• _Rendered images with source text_
++++++++++++++++++++

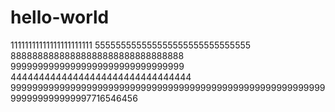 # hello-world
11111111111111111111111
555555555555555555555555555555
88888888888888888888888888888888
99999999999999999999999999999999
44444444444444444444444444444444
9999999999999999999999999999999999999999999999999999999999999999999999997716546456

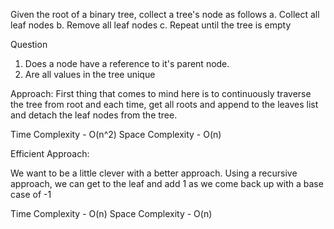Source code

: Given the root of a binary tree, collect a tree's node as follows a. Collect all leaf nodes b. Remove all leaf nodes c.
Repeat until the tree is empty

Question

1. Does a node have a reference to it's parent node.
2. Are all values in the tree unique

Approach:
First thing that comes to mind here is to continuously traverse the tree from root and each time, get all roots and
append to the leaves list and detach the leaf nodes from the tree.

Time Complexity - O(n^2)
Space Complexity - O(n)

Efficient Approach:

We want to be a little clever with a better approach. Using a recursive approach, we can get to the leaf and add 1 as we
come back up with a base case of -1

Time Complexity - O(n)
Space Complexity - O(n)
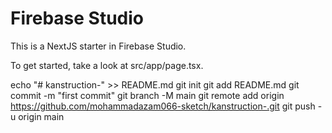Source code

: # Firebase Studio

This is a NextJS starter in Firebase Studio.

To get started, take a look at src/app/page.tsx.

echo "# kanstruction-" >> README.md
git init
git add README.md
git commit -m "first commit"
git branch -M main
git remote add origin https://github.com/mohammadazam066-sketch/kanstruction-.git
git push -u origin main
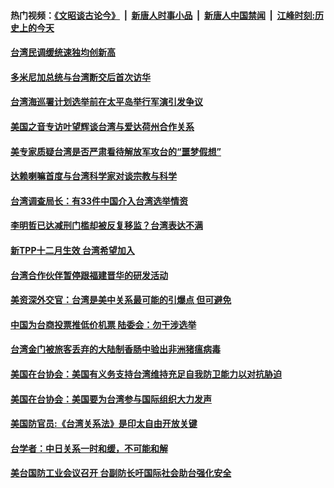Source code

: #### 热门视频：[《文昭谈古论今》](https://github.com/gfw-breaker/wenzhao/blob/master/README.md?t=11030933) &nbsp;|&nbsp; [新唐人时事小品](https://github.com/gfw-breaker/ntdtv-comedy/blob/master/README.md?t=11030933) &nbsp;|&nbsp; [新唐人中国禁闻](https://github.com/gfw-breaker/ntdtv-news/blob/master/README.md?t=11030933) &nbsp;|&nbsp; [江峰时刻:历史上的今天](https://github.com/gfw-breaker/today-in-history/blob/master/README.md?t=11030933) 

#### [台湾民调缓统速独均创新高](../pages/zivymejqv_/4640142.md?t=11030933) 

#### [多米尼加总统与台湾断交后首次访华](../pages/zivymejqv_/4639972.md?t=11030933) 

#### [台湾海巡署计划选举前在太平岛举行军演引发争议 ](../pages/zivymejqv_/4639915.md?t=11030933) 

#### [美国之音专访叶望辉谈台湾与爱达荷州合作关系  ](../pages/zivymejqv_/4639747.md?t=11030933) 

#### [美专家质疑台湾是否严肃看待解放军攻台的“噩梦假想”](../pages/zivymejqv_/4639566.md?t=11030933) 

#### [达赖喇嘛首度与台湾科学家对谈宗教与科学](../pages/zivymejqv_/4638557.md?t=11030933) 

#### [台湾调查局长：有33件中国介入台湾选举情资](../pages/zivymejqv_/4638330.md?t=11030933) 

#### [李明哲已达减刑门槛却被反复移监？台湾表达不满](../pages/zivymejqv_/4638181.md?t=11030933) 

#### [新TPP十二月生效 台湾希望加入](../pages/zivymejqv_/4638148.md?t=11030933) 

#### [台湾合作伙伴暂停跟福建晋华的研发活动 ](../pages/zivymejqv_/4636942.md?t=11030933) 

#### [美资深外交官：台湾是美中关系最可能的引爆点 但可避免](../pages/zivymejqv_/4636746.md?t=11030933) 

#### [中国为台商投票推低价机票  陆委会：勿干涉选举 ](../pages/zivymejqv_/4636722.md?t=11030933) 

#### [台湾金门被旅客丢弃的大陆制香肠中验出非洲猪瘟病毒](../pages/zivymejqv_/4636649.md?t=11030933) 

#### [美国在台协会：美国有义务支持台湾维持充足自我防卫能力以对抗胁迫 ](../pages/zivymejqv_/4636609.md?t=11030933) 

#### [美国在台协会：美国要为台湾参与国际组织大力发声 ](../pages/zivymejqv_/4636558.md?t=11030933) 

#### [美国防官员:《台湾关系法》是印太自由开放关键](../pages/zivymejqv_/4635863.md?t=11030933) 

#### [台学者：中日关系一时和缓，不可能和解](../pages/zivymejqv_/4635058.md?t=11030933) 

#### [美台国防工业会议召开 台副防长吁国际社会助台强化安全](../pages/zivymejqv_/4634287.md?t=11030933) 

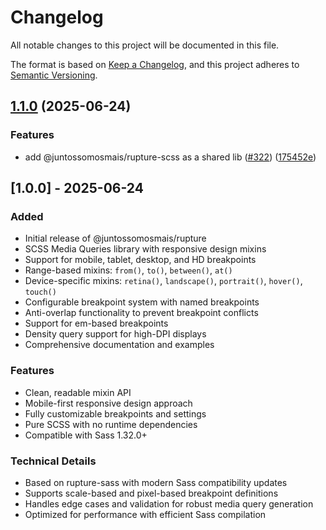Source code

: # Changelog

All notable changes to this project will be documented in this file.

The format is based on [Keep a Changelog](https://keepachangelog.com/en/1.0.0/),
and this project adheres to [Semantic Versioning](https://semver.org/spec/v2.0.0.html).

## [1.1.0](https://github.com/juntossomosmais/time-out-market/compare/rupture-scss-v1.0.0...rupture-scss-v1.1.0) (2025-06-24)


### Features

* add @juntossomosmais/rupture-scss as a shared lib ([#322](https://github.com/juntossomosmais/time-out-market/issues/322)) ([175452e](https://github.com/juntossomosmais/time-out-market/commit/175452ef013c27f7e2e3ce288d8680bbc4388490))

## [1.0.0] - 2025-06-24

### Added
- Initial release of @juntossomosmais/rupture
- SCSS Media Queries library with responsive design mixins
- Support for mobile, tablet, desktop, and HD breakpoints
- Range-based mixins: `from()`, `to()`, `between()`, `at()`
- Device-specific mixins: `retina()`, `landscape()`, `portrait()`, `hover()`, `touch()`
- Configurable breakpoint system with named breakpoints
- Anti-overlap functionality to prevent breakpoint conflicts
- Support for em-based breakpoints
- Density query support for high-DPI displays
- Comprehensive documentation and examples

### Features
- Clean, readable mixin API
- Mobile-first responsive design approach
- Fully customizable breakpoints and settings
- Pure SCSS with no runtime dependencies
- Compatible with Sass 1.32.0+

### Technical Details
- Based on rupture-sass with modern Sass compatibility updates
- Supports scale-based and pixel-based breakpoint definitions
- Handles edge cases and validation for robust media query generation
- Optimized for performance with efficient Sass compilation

++++++++++++++++++++

• _What to do_
In the data above, start at the line that has "- Configurable breakpoint", stop after the line that has "- Mobile-first responsive design approach", and print every line in between exactly as it stands.

• _Task solution_
- Configurable breakpoint system with named breakpoints
- Anti-overlap functionality to prevent breakpoint conflicts
- Support for em-based breakpoints
- Density query support for high-DPI displays
- Comprehensive documentation and examples

### Features
- Clean, readable mixin API
- Mobile-first responsive design approach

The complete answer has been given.